Running Time: 1 hr. 30 min.
Theatrical Release Date: February 8th, 2008 (limited)
MPAA Rating: PG-13 for disturbing behavior, violence, some partial nudity and language.
Directed By: Joel David Moore, Adam Green
Starring: Amber Tamblyn, Joel David Moore, Zachary Levi, Tricia Helfer, Annie Neal
SCORE = 6/10
Spiral is a Hitchcockian inspired film, only it’s missing the ingenious storytelling that came with a film from the Master of Suspense. Spiral is a big step up from director Adam Green’s last film, Hatchet. Here Green is co-directing with Joel Moore (Dodgeball, Hatchet), the star of the film. Hatchet had no real originality to speak of, except for a few cool death scenes. Spiral, however, has a more intriguing story, even if it peters out towards the finale.
Spiral is the polar opposite of Hatchet. Where as Hatchet was aiming for campy horror, Spiral is a character driven film that leans towards psychological thriller. Spiral follows the character of Mason who is slowly losing his mind. Mason (Moore) is an asthmatic and awkward character. He has no real friends except for his boss who is not an entirely convincing friend anyways. Mason goes home after work and listens to jazz music and creates sketches. His obsession is getting to know various girls and having them pose for his works of art. He meets Amber (Amber Tamblyn) who is strangely attracted to him. Soon, they begin seeing each other and Amber models nude for him. However, Amber begins to unravel Mason’s dark secrets and soon Mason must learn to control his obsession or risk drawing Amber from memory.

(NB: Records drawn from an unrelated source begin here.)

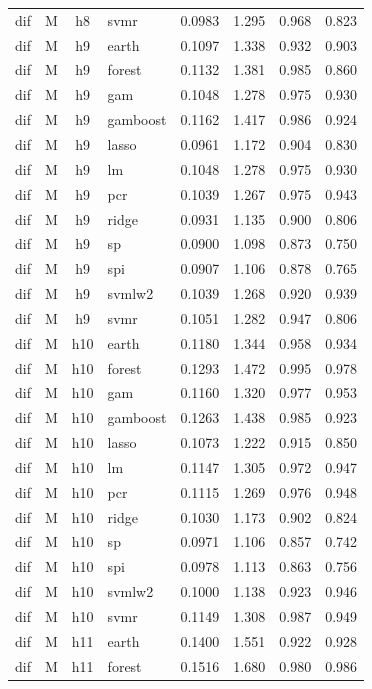 \begin{ThreePartTable}
\begin{longtable}[t]{llclcccc}
dif & M & h8 & svmr & 0.0983 & 1.295 & 0.968 & 0.823\\
\addlinespace
dif & M & h9 & earth & 0.1097 & 1.338 & 0.932 & 0.903\\
dif & M & h9 & forest & 0.1132 & 1.381 & 0.985 & 0.860\\
dif & M & h9 & gam & 0.1048 & 1.278 & 0.975 & 0.930\\
dif & M & h9 & gamboost & 0.1162 & 1.417 & 0.986 & 0.924\\
dif & M & h9 & lasso & 0.0961 & 1.172 & 0.904 & 0.830\\
dif & M & h9 & lm & 0.1048 & 1.278 & 0.975 & 0.930\\
dif & M & h9 & pcr & 0.1039 & 1.267 & 0.975 & 0.943\\
dif & M & h9 & ridge & 0.0931 & 1.135 & 0.900 & 0.806\\
dif & M & h9 & sp & 0.0900 & 1.098 & 0.873 & 0.750\\
dif & M & h9 & spi & 0.0907 & 1.106 & 0.878 & 0.765\\
dif & M & h9 & svmlw2 & 0.1039 & 1.268 & 0.920 & 0.939\\
dif & M & h9 & svmr & 0.1051 & 1.282 & 0.947 & 0.806\\
\addlinespace
dif & M & h10 & earth & 0.1180 & 1.344 & 0.958 & 0.934\\
dif & M & h10 & forest & 0.1293 & 1.472 & 0.995 & 0.978\\
dif & M & h10 & gam & 0.1160 & 1.320 & 0.977 & 0.953\\
dif & M & h10 & gamboost & 0.1263 & 1.438 & 0.985 & 0.923\\
dif & M & h10 & lasso & 0.1073 & 1.222 & 0.915 & 0.850\\
dif & M & h10 & lm & 0.1147 & 1.305 & 0.972 & 0.947\\
dif & M & h10 & pcr & 0.1115 & 1.269 & 0.976 & 0.948\\
dif & M & h10 & ridge & 0.1030 & 1.173 & 0.902 & 0.824\\
dif & M & h10 & sp & 0.0971 & 1.106 & 0.857 & 0.742\\
dif & M & h10 & spi & 0.0978 & 1.113 & 0.863 & 0.756\\
dif & M & h10 & svmlw2 & 0.1000 & 1.138 & 0.923 & 0.946\\
dif & M & h10 & svmr & 0.1149 & 1.308 & 0.987 & 0.949\\
\addlinespace
dif & M & h11 & earth & 0.1400 & 1.551 & 0.922 & 0.928\\
dif & M & h11 & forest & 0.1516 & 1.680 & 0.980 & 0.986\\

\end{longtable}
\end{ThreePartTable}
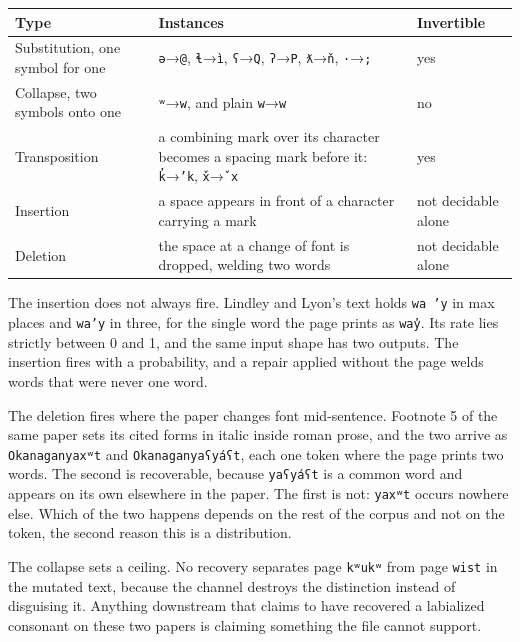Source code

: \tiny
\setlength{\tabcolsep}{2pt}
\begin{longtable}{@{}>{\raggedright\arraybackslash}p{}>{\raggedright\arraybackslash}p{}>{\raggedright\arraybackslash}p{}@{}}
\toprule
Type & Instances & Invertible \\
\midrule
Substitution, one symbol for one & \texttt{ə}→\texttt{@}, \texttt{ɬ}→\texttt{ì}, \texttt{ʕ}→\texttt{Q}, \texttt{ʔ}→\texttt{P}, \texttt{ƛ}→\texttt{ň}, \texttt{·}→\texttt{;} & yes \\
Collapse, two symbols onto one & \texttt{ʷ}→\texttt{w}, and plain \texttt{w}→\texttt{w} & no \\
Transposition & a combining mark over its character becomes a spacing mark before it: \texttt{k̓}→\texttt{’k}, \texttt{x̌}→\texttt{ˇx} & yes \\
Insertion & a space appears in front of a character carrying a mark & not decidable alone \\
Deletion & the space at a change of font is dropped, welding two words & not decidable alone \\
\bottomrule
\end{longtable}
\normalsize

The insertion does not always fire. Lindley and Lyon's text holds \texttt{wa ’y} in max places and \texttt{wa’y} in three, for the single word the page prints as \texttt{way̓}. Its rate lies strictly between 0 and 1, and the same input shape has two outputs. The insertion fires with a probability, and a repair applied without the page welds words that were never one word.

The deletion fires where the paper changes font mid-sentence. Footnote 5 of the same paper sets its cited forms in italic inside roman prose, and the two arrive as \texttt{Okanaganyaxʷt} and \texttt{Okanaganyaʕyáʕt}, each one token where the page prints two words. The second is recoverable, because \texttt{yaʕyáʕt} is a common word and appears on its own elsewhere in the paper. The first is not: \texttt{yaxʷt} occurs nowhere else. Which of the two happens depends on the rest of the corpus and not on the token, the second reason this is a distribution.

The collapse sets a ceiling. No recovery separates page \texttt{kʷukʷ} from page \texttt{wist} in the mutated text, because the channel destroys the distinction instead of disguising it. Anything downstream that claims to have recovered a labialized consonant on these two papers is claiming something the file cannot support.

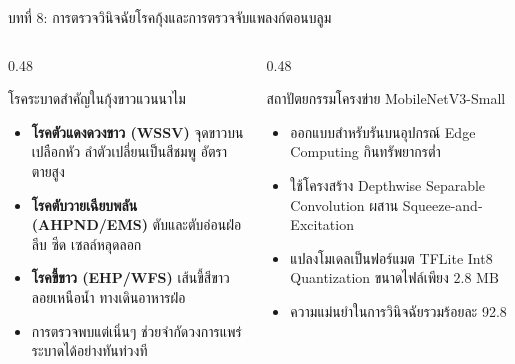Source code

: \documentclass[aspectratio=169, 10pt]{beamer}
\begin{document}
\begin{frame}{บทที่ 8: การตรวจวินิจฉัยโรคกุ้งและการตรวจจับแพลงก์ตอนบลูม}
\begin{columns}[T]
    \begin{column}{0.48\textwidth}
        \begin{mastercard}{โรคระบาดสำคัญในกุ้งขาวแวนนาไม}
            \begin{itemize}
                \item \textbf{โรคตัวแดงดวงขาว (WSSV)} จุดขาวบนเปลือกหัว ลำตัวเปลี่ยนเป็นสีชมพู อัตราตายสูง
                \item \textbf{โรคตับวายเฉียบพลัน (AHPND/EMS)} ตับและตับอ่อนฝ่อลีบ ซีด เซลล์หลุดลอก
                \item \textbf{โรคขี้ขาว (EHP/WFS)} เส้นขี้สีขาวลอยเหนือน้ำ ทางเดินอาหารฝ่อ
                \item การตรวจพบแต่เนิ่นๆ ช่วยจำกัดวงการแพร่ระบาดได้อย่างทันท่วงที
            \end{itemize}
        \end{mastercard}
    \end{column}
    \begin{column}{0.48\textwidth}
        \begin{aquacard}{สถาปัตยกรรมโครงข่าย MobileNetV3-Small}
            \begin{itemize}
                \item ออกแบบสำหรับรันบนอุปกรณ์ Edge Computing กินทรัพยากรต่ำ
                \item ใช้โครงสร้าง Depthwise Separable Convolution ผสาน Squeeze-and-Excitation
                \item แปลงโมเดลเป็นฟอร์แมต TFLite Int8 Quantization ขนาดไฟล์เพียง $2.8\text{ MB}$
                \item ความแม่นยำในการวินิจฉัยรวมร้อยละ 92.8
            \end{itemize}
        \end{aquacard}
    \end{column}
\end{columns}
\end{frame}
\end{document}
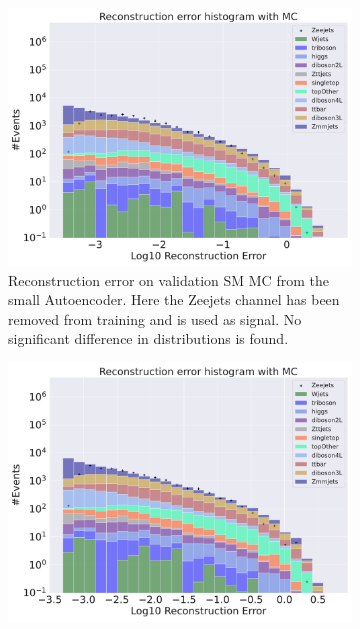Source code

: \begin{figure}[H]
    \centering
    \begin{subfigure}{.45\textwidth}
        \includegraphics[width=\textwidth]{Figures/AE_testing/small/b_data_recon_big_rm3_feats_sig_Zeejets.pdf}
        \caption{Reconstruction error on validation SM MC from the small Autoencoder. Here the Zeejets channel has been removed from training and 
        is used as signal. No significant difference in distributions is found.}
        \label{fig:ae_small_Zeejets}
    \end{subfigure}
    \hfill 
    \begin{subfigure}{.45\textwidth}
        \includegraphics[width=\textwidth]{Figures/AE_testing/big/b_data_recon_big_rm3_feats_sig_Zeejets.pdf}

\end{subfigure}
\end{figure}
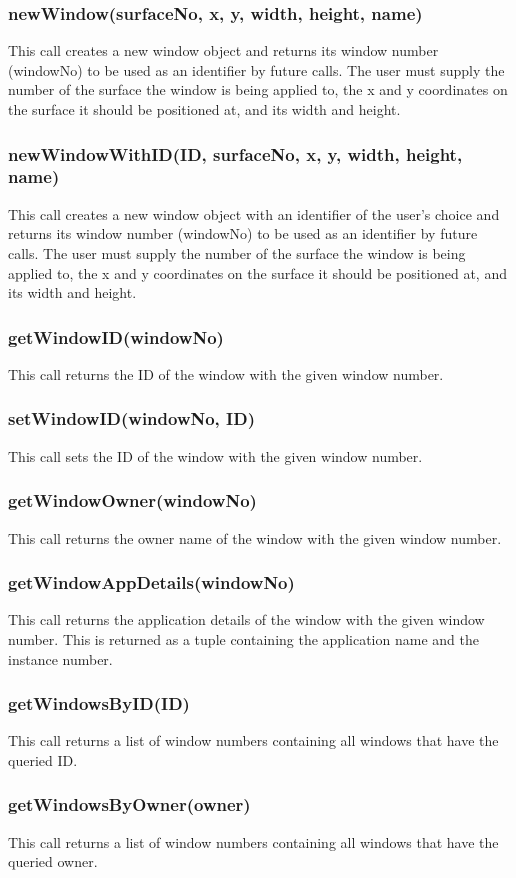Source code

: \documentclass{acm_proc_article-sp}
\begin{document}
\subsubsection{newWindow(surfaceNo, x, y, width, height, name)}
This call creates a new window object and returns its window number (windowNo) to be used as an identifier by future calls. The user must supply the number of the surface the window is being applied to, the x and y coordinates on the surface it should be positioned at, and its width and height.
\subsubsection{newWindowWithID(ID, surfaceNo, x, y, width, height, name)}
This call creates a new window object with an identifier of the user's choice and returns its window number (windowNo) to be used as an identifier by future calls. The user must supply the number of the surface the window is being applied to, the x and y coordinates on the surface it should be positioned at, and its width and height.
\subsubsection{getWindowID(windowNo)}
This call returns the ID of the window with the given window number.
\subsubsection{setWindowID(windowNo, ID)}
This call sets the ID of the window with the given window number.
\subsubsection{getWindowOwner(windowNo)}
This call returns the owner name of the window with the given window number.
\subsubsection{getWindowAppDetails(windowNo)}
This call returns the application details of the window with the given window number. This is returned as a tuple containing the application name and the instance number.
\subsubsection{getWindowsByID(ID)}
This call returns a list of window numbers containing all windows that have the queried ID.
\subsubsection{getWindowsByOwner(owner)}
This call returns a list of window numbers containing all windows that have the queried owner.
\end{document}
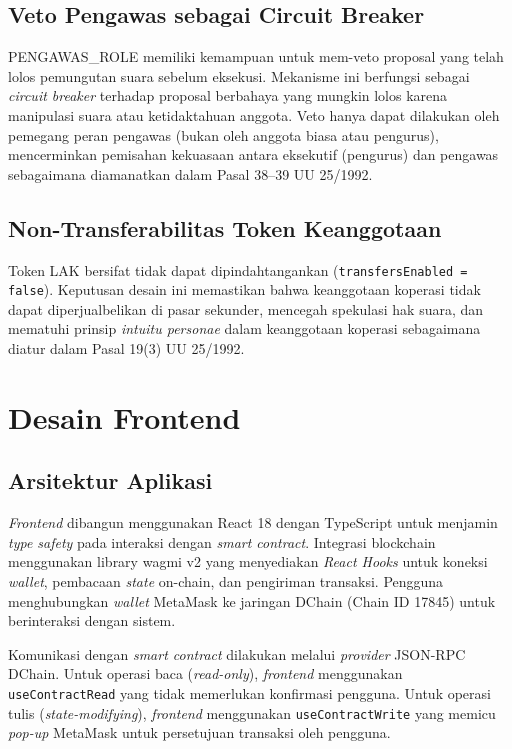 \subsection{Veto Pengawas sebagai Circuit Breaker}

PENGAWAS\_ROLE memiliki kemampuan untuk mem-veto proposal yang telah lolos pemungutan suara sebelum eksekusi. Mekanisme ini berfungsi sebagai \textit{circuit breaker} terhadap proposal berbahaya yang mungkin lolos karena manipulasi suara atau ketidaktahuan anggota. Veto hanya dapat dilakukan oleh pemegang peran pengawas (bukan oleh anggota biasa atau pengurus), mencerminkan pemisahan kekuasaan antara eksekutif (pengurus) dan pengawas sebagaimana diamanatkan dalam Pasal 38--39 UU 25/1992.

\subsection{Non-Transferabilitas Token Keanggotaan}

Token LAK bersifat tidak dapat dipindahtangankan (\texttt{transfersEnabled = false}). Keputusan desain ini memastikan bahwa keanggotaan koperasi tidak dapat diperjualbelikan di pasar sekunder, mencegah spekulasi hak suara, dan mematuhi prinsip \textit{intuitu personae} dalam keanggotaan koperasi sebagaimana diatur dalam Pasal 19(3) UU 25/1992.

\section{Desain Frontend}

\subsection{Arsitektur Aplikasi}

\textit{Frontend} dibangun menggunakan React 18 dengan TypeScript untuk menjamin \textit{type safety} pada interaksi dengan \textit{smart contract}. Integrasi blockchain menggunakan library wagmi v2 yang menyediakan \textit{React Hooks} untuk koneksi \textit{wallet}, pembacaan \textit{state} on-chain, dan pengiriman transaksi. Pengguna menghubungkan \textit{wallet} MetaMask ke jaringan DChain (Chain ID 17845) untuk berinteraksi dengan sistem.

Komunikasi dengan \textit{smart contract} dilakukan melalui \textit{provider} JSON-RPC DChain. Untuk operasi baca (\textit{read-only}), \textit{frontend} menggunakan \texttt{useContractRead} yang tidak memerlukan konfirmasi pengguna. Untuk operasi tulis (\textit{state-modifying}), \textit{frontend} menggunakan \texttt{useContractWrite} yang memicu \textit{pop-up} MetaMask untuk persetujuan transaksi oleh pengguna.

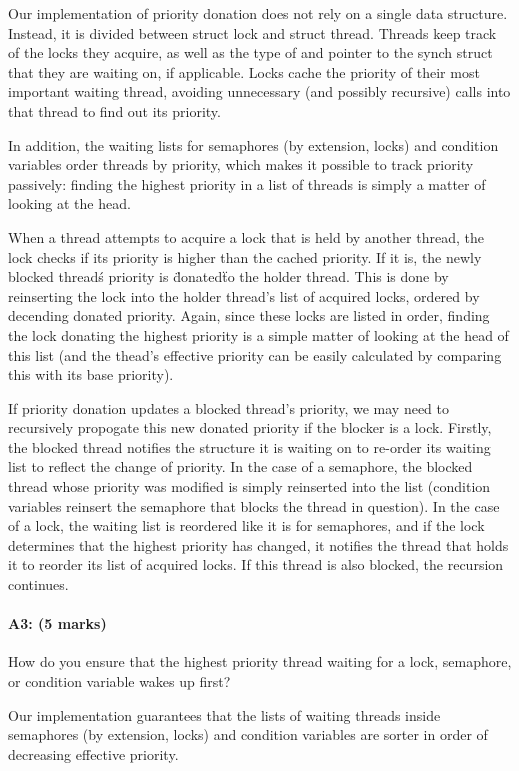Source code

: Our implementation of priority donation does not rely on a single data structure. Instead, it is divided between struct lock and struct thread. Threads keep track of the locks they acquire, as well as the type of and pointer to the synch struct that they are waiting on, if applicable. Locks cache the priority of their most important waiting thread, avoiding unnecessary (and possibly recursive) calls into that thread to find out its priority.

In addition, the waiting lists for semaphores (by extension, locks) and condition variables order threads by priority, which makes it possible to track priority passively: finding the highest priority in a list of threads is simply a matter of looking at the head.

When a thread attempts to acquire a lock that is held by another thread, the lock checks if its priority is higher than the cached priority. If it is, the newly blocked thread\'s priority is \"donated\" to the holder thread. This is done by reinserting the lock into the holder thread's list of acquired locks, ordered by decending donated priority. Again, since these locks are listed in order, finding the lock donating the highest priority is a simple matter of looking at the head of this list (and the thead's effective priority can be easily calculated by comparing this with its base priority).

If priority donation updates a blocked thread's priority, we may need to recursively propogate this new donated priority if the blocker is a lock. Firstly, the blocked thread notifies the structure it is waiting on to re-order its waiting list to reflect the change of priority.
In the case of a semaphore, the blocked thread whose priority was modified is simply reinserted into the list (condition variables reinsert the semaphore that blocks the thread in question).
In the case of a lock, the waiting list is reordered like it is for semaphores, and if the lock determines that the highest priority has changed, it notifies the thread that holds it to reorder its list of acquired locks. If this thread is also blocked, the recursion continues.

\paragraph{A3: (5 marks)}
How do you ensure that the highest priority thread waiting for a lock, semaphore, or condition variable wakes up first?

Our implementation guarantees that the lists of waiting threads inside semaphores (by extension, locks) and condition variables are sorter in order of decreasing effective priority.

Joel Moore still has yet to shed his goofy nature as an actor. There are several scenes that were unbelievable because Moore is a comic actor. He is hard to take seriously and it never seems he truly becomes Mason. While Mason has strange tics, such as chattering and grinding his teeth, Moore does little to delve below the surface. Mason’s boss, Berkeley (Zachary Levi) does a complete 180, particularly in the latter half of the film. Why he changes so drastically is a mystery.
Spiral does showcase a really cool MacGuffin. Hitchcock coined the term for a plot device that furthers the plot or develops characters but is hardly significant to the overall story. A mysterious, glowing door in Mason’s hallway is shown in several scenes and Green and Moore refuse to show what is there. Instead, the glowing door becomes more of a character and it works perfectly, just like the infamous briefcase from Pulp Fiction.
Spiral contains both creative and just plain exceptional cinematography. The opening shot is a dazzling one that brings to mind 1970’s noir films. A rain-slicked street, illuminated by neon light signs, creates a terrific atmosphere. There is also a fantastic one shot scene that reveals Mason and his obsession with art that should not be missed.
The two directors do a fine job with the script, which is flawed but still appealing. The dialogue is sometimes uncharacteristic and the ending nearly becomes one of those Fight Club endings. Fortunately, enough of the film works that the detractors donâ’t pull the film into a complete, downward spiral.